[Start of section]

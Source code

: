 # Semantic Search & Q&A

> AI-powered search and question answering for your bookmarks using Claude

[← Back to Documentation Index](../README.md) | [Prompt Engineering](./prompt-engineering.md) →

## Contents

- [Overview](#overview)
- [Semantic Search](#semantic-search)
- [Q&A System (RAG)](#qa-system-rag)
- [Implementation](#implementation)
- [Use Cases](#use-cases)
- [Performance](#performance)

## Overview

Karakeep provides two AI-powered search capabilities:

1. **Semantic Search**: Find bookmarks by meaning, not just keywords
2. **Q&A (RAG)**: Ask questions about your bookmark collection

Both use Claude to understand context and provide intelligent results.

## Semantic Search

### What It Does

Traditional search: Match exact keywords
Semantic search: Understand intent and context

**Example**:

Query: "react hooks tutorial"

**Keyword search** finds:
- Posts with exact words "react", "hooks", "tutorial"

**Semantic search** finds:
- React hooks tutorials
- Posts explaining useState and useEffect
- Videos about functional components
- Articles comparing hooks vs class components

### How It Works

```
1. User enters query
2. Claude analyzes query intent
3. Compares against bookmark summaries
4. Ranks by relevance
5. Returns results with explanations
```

[End of section]

● PROBLEM DETAILS
Reproduce exactly, with nothing added, the lines from the one that contains "[← Back to Documentation" to the end of the data.

● RESPONSE TO THE EXERCISE
[← Back to Documentation Index](../README.md) | [Prompt Engineering](./prompt-engineering.md) →

## Contents

- [Overview](#overview)
- [Semantic Search](#semantic-search)
- [Q&A System (RAG)](#qa-system-rag)
- [Implementation](#implementation)
- [Use Cases](#use-cases)
- [Performance](#performance)

## Overview

Karakeep provides two AI-powered search capabilities:

1. **Semantic Search**: Find bookmarks by meaning, not just keywords
2. **Q&A (RAG)**: Ask questions about your bookmark collection

Both use Claude to understand context and provide intelligent results.

## Semantic Search

### What It Does

Traditional search: Match exact keywords
Semantic search: Understand intent and context

**Example**:

Query: "react hooks tutorial"

**Keyword search** finds:
- Posts with exact words "react", "hooks", "tutorial"

**Semantic search** finds:
- React hooks tutorials
- Posts explaining useState and useEffect
- Videos about functional components
- Articles comparing hooks vs class components

### How It Works

```
1. User enters query
2. Claude analyzes query intent
3. Compares against bookmark summaries
4. Ranks by relevance
5. Returns results with explanations
```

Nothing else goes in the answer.